━━━━━ SOURCE RECORDS
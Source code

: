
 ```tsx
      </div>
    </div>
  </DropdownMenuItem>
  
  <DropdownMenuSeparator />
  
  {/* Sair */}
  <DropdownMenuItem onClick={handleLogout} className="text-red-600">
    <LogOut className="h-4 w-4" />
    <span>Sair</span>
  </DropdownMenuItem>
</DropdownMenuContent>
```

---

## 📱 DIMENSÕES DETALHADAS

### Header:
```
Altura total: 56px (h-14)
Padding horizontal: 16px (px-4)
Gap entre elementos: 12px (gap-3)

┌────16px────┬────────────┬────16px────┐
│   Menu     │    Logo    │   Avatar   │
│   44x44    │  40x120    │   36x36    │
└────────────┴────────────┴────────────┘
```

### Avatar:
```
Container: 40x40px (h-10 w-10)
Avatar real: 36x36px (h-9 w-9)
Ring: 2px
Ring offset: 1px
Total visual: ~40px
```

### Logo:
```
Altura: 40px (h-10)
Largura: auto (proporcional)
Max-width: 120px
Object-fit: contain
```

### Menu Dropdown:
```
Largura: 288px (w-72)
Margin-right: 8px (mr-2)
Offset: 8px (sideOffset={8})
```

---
━━━━━━━━━━
> **YOUR TASK**
Give the count of lines in the listing that hold the word "className", and nothing else.

> **WRITTEN ANSWER**
2